Italian Silver Fruit Bowl by Ettore Sottsass (Italy)

Designed for MEMPHIS Milano srl, Milano, Italia. Manufactured by Rossi e Arcandi, Monticello Conte Otto, Vicenza, under the direction of Cleto Munari / signed/impressed w/ maker’s marks: “MEMPHIS Milano” to tray & lid / Dimensions: Dia 35 x H 30 cm  (14” x 11.75”)

By Keith Johnson.

Beauty is not there.  Beauty does not exist as a static event, petrified in time and space.  Beauty is a convention that recognizes a mysterious balance, a fragile, extremely fragile equilibrium, expressed and unexpressed, between our anxiety about the UNKNOWN that pursues us relentlessly, and our hope of curbing it and calming it, occasionally offering sacrifices to it.

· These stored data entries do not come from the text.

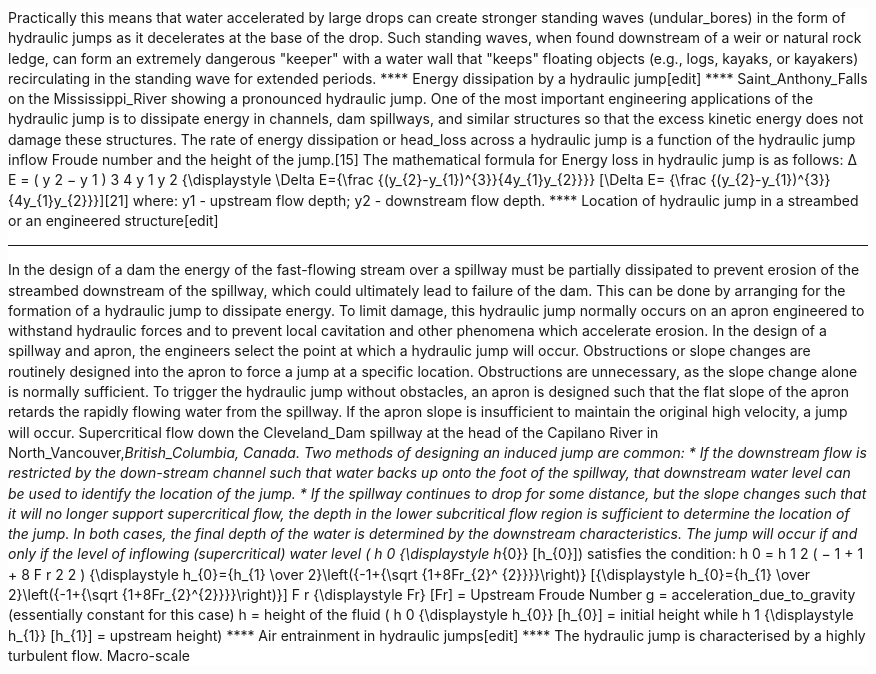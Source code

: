 Practically this means that water accelerated by large drops can create
stronger standing waves (undular_bores) in the form of hydraulic jumps as it
decelerates at the base of the drop. Such standing waves, when found downstream
of a weir or natural rock ledge, can form an extremely dangerous "keeper" with
a water wall that "keeps" floating objects (e.g., logs, kayaks, or kayakers)
recirculating in the standing wave for extended periods.
**** Energy dissipation by a hydraulic jump[edit] ****
Saint_Anthony_Falls on the Mississippi_River showing a pronounced hydraulic
jump.
One of the most important engineering applications of the hydraulic jump is to
dissipate energy in channels, dam spillways, and similar structures so that the
excess kinetic energy does not damage these structures. The rate of energy
dissipation or head_loss across a hydraulic jump is a function of the hydraulic
jump inflow Froude number and the height of the jump.[15]
The mathematical formula for Energy loss in hydraulic jump is as follows:
   &#x0394; E =    (  y  2   &#x2212;  y  1    )  3     4  y  1    y  2
{\displaystyle \Delta E={\frac {(y_{2}-y_{1})^{3}}{4y_{1}y_{2}}}}  [\Delta E=
{\frac {(y_{2}-y_{1})^{3}}{4y_{1}y_{2}}}][21]
where:
y1 - upstream flow depth;
y2 - downstream flow depth.
**** Location of hydraulic jump in a streambed or an engineered structure[edit]
****
In the design of a dam the energy of the fast-flowing stream over a spillway
must be partially dissipated to prevent erosion of the streambed downstream of
the spillway, which could ultimately lead to failure of the dam. This can be
done by arranging for the formation of a hydraulic jump to dissipate energy. To
limit damage, this hydraulic jump normally occurs on an apron engineered to
withstand hydraulic forces and to prevent local cavitation and other phenomena
which accelerate erosion.
In the design of a spillway and apron, the engineers select the point at which
a hydraulic jump will occur. Obstructions or slope changes are routinely
designed into the apron to force a jump at a specific location. Obstructions
are unnecessary, as the slope change alone is normally sufficient. To trigger
the hydraulic jump without obstacles, an apron is designed such that the flat
slope of the apron retards the rapidly flowing water from the spillway. If the
apron slope is insufficient to maintain the original high velocity, a jump will
occur.
Supercritical flow down the Cleveland_Dam spillway at the head of the Capilano
River in North_Vancouver,_British_Columbia, Canada.
Two methods of designing an induced jump are common:
    * If the downstream flow is restricted by the down-stream channel such that
      water backs up onto the foot of the spillway, that downstream water level
      can be used to identify the location of the jump.
    * If the spillway continues to drop for some distance, but the slope
      changes such that it will no longer support supercritical flow, the depth
      in the lower subcritical flow region is sufficient to determine the
      location of the jump.
In both cases, the final depth of the water is determined by the downstream
characteristics. The jump will occur if and only if the level of inflowing
(supercritical) water level (     h  0     {\displaystyle h_{0}}  [h_{0}])
satisfies the condition:
          h  0   =    h  1   2    (  &#x2212; 1 +   1 + 8 F  r  2   2      )
      {\displaystyle h_{0}={h_{1} \over 2}\left({-1+{\sqrt {1+8Fr_{2}^
      {2}}}}\right)}  [{\displaystyle h_{0}={h_{1} \over 2}\left({-1+{\sqrt
      {1+8Fr_{2}^{2}}}}\right)}]
         F r   {\displaystyle Fr}  [Fr] = Upstream Froude Number
      g = acceleration_due_to_gravity (essentially constant for this case)
      h = height of the fluid (     h  0     {\displaystyle h_{0}}  [h_{0}] =
      initial height while      h  1     {\displaystyle h_{1}}  [h_{1}] =
      upstream height)
**** Air entrainment in hydraulic jumps[edit] ****
The hydraulic jump is characterised by a highly turbulent flow. Macro-scale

If the sacrifice conforms to the rituals required, the UNKNOWN will — for a moment or two — stop biting. It may even smile and be lit up with a blinding light.

That very brief and sudden light is Beauty .”

– Ettore Sottsass, Jr. 1999

ETTORE SOTTSASS JR. (1917-2007) was perhaps the most important of all twentieth century architects/industrial designers.  Continuously perceived throughout his career as a seminal reference point or barometer of the international design spectrum, he is credited with creating the first electronic calculator design in Italy, as well as  brilliantly hued computer cabinets, amorphic-looking task seating and more for Olivetti, with whom he collaborated for more than 30 years.

With unabated resolve and at 63 years of age (when most architects are living off of their past laurels), this grandee of Italian PostModernism founded the famed MEMPHIS Milano movement – along with a collective of several brilliant, twenty-something collaborators, including Michele De Lucchi, George Sowden, Matteo Thun and Nathalie Du Pasquier. MEMPHIS Milano was a revolutionary movement which was to become one of Sottsass’ most persuasive expressions of “New Radical Design.”

In many ways he was Design’s éminence grise, devoting his life to dismantling the roles of artists, architects, industrial designers, glassmakers, critics, theoreticians and ceramicists.  To his way of thinking, functionalism was a form of stagnancy. “It’s not enough. Design should also be sensual and exciting.”

Born in Innsbruck in his mother’s native Austria in 1917, his parents moved to Turin in 1929 because it boasted the best architecture faculty in Italy – it was his father’s wishes that he gain a degree in architecture, which he did in 1939.

No sooner had he graduated from the Politecnico di Torino than he was conscripted into Mussolini’s Italian army – only to spend most of World War II in a Yugoslavian concentration camp. “There was nothing courageous or enjoyable about the ridiculous war I fought in,” Sottsass later wrote. “We learned nothing from it. It was a complete waste of time.”

After the war, he worked on housing projects before moving to Milan to curate a craft exhibition at the Triennale in 1946.  This quickly led Sottsass to continue pursuing his passion for painting, writing for Domus (Gio Ponti’s preeminent art & architectural magazine), designing stage sets and founding a practice as an architect and industrial designer.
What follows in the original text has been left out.